Green Book, la fiction réparatrice du cinéma classique américain

Green Book
de Peter Farrelly
Comédie dramatique
Avec Viggo Mortensen, Mahershala Ali, Linda Cardellini, Sebastian Maniscalo, Dimiter D. Marinov
Sorti le 30 janvier 2019

En 1962, le videur de boîte de nuit Tony Lip décroche un travail bien payé mais contraignant comme chauffeur du Dr. Shirley, un pianiste virtuose afro-américain, qu’il doit mener dans les états du Sud dans le cadre d’une tournée de soirées de gala. Guidés dans leur périple par le « Green Book », une sorte d’annuaires des hôtels et autres « diners » ou sont admis les « gens de couleur », les deux hommes, d’abord freinés par leurs préjugés respectifs et les habitus que leurs modes de vie ont gravés en eux, apprennent à se connaître et à s’apprécier, tandis qu’ils sont les témoins du racisme ordinaire et institutionnalisé.

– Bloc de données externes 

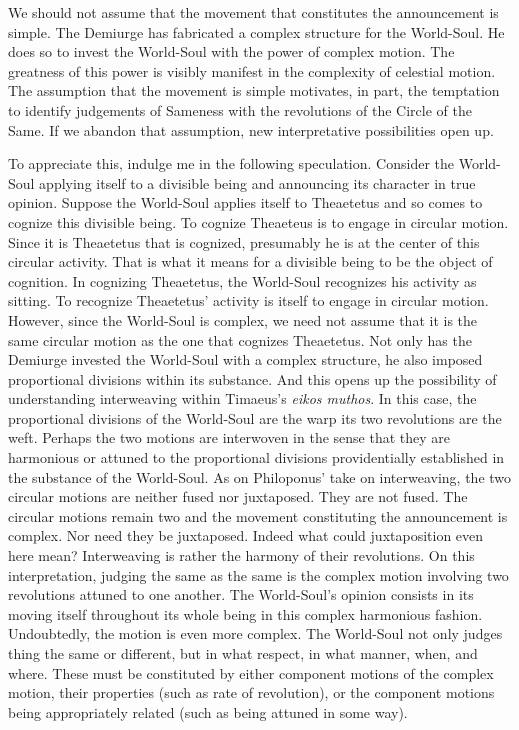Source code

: We should not assume that the movement that constitutes the announcement is simple. The Demiurge has fabricated a complex structure for the World-Soul. He does so to invest the World-Soul with the power of complex motion. The greatness of this power is visibly manifest in the complexity of celestial motion. The assumption that the movement is simple motivates, in part, the temptation to identify judgements of Sameness with the revolutions of the Circle of the Same. If we abandon that assumption, new interpretative possibilities open up.

To appreciate this, indulge me in the following speculation. Consider the World-Soul applying itself to a divisible being and announcing its character in true opinion. Suppose the World-Soul applies itself to Theaetetus and so comes to cognize this divisible being. To cognize Theaeteus is to engage in circular motion. Since it is Theaetetus that is cognized, presumably he is at the center of this circular activity. That is what it means for a divisible being to be the object of cognition. In cognizing Theaetetus, the World-Soul recognizes his activity as sitting. To recognize Theaetetus' activity is itself to engage in circular motion. However, since the World-Soul is complex, we need not assume that it is the same circular motion as the one that cognizes Theaetetus. Not only has the Demiurge invested the World-Soul with a complex structure, he also imposed proportional divisions within its substance. And this opens up the possibility of understanding interweaving within Timaeus's \emph{eikos muthos}. In this case, the proportional divisions of the World-Soul are the warp its two revolutions are the weft. Perhaps the two motions are interwoven in the sense that they are harmonious or attuned to the proportional divisions providentially established in the substance of the World-Soul. As on Philoponus' take on interweaving, the two circular motions are neither fused nor juxtaposed. They are not fused. The circular motions remain two and the movement constituting the announcement is complex. Nor need they be juxtaposed. Indeed what could juxtaposition even here mean? Interweaving is rather the harmony of their revolutions. On this interpretation, judging the same as the same is the complex motion involving two revolutions attuned to one another. The World-Soul's opinion consists in its moving itself throughout its whole being in this complex harmonious fashion. Undoubtedly, the motion is even more complex. The World-Soul not only judges thing the same or different, but in what respect, in what manner, when, and where. These must be constituted by either component motions of the complex motion, their properties (such as rate of revolution), or the component motions being appropriately related (such as being attuned in some way).

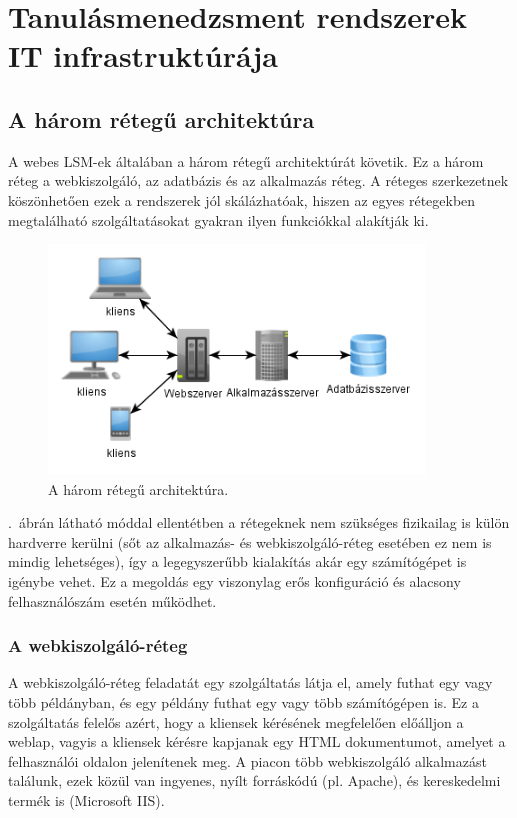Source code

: \chapter{Tanulásmenedzsment rendszerek IT infrastruktúrája}
\section{A három rétegű architektúra}
A webes LSM-ek általában a három rétegű architektúrát követik. Ez a három réteg a webkiszolgáló, az adatbázis és az alkalmazás réteg. A réteges szerkezetnek köszönhetően ezek a rendszerek jól skálázhatóak, hiszen az egyes rétegekben megtalálható szolgáltatásokat gyakran ilyen funkciókkal alakítják ki.

\begin{figure}[!ht]
\centering
\includegraphics[width=100mm, keepaspectratio]{figures/3tier_simple_001.png}
\caption{A három rétegű architektúra.}
\label{fig:3tier_simple_001}
\end{figure}

.~ábrán látható móddal ellentétben a rétegeknek nem szükséges fizikailag is külön hardverre kerülni (sőt az alkalmazás- és webkiszolgáló-réteg esetében ez nem is mindig lehetséges), így a legegyszerűbb kialakítás akár egy számítógépet is igénybe vehet. Ez a megoldás egy viszonylag erős konfiguráció és alacsony felhasználószám esetén működhet.

\subsection{A webkiszolgáló-réteg}
A webkiszolgáló-réteg feladatát egy szolgáltatás látja el, amely futhat egy vagy több példányban, és egy példány futhat egy vagy több számítógépen is. Ez a szolgáltatás felelős azért, hogy a kliensek kérésének megfelelően előálljon a weblap, vagyis a kliensek kérésre kapjanak egy HTML dokumentumot, amelyet a felhasználói oldalon jelenítenek meg.
A piacon több webkiszolgáló alkalmazást találunk, ezek közül van ingyenes, nyílt forráskódú (pl. Apache), és kereskedelmi termék is (Microsoft IIS).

Premier film réalisé par Peter Farrelly sans son frère Bobby, Green Book est également le premier vrai mélodrame de la filmographie partagée ou non des frères. Sorte de challenger parfait dans la course aux Oscars – sujet porteur, performances d’acteurs, etc. – le film a des allures de fable humaniste qui fleure bon le politiquement correct. C’est la principale crainte que soulève Green Book avant sa vision, et qui n’est peut-être pas tout à fait effacée après celle-ci.

Il reste en effet des interrogations sur la conscience qu’à le film de ses effets, sur la manière dont il rend parfois « supportables » quelques scènes et comportements de personnages secondaires – qui pourraient de loin être dépeints avec beaucoup plus d’âpreté – ou dont il charrie malgré lui des clichés raciaux tenaces – Tony Lip est un rital à la main lourde mais au grand cœur ; le Dr. Shirley, pianiste classique, a bien entendu également un don « inné » pour le jazz. Mais il semble également se servir de ses simplifications scénaristiques, de la caractérisation parfois sommaire de ses personnages et de ses élans de mièvrerie pour se placer dans la droite ligne d’un cinéma classique américain entré dans l’inconscient collectif.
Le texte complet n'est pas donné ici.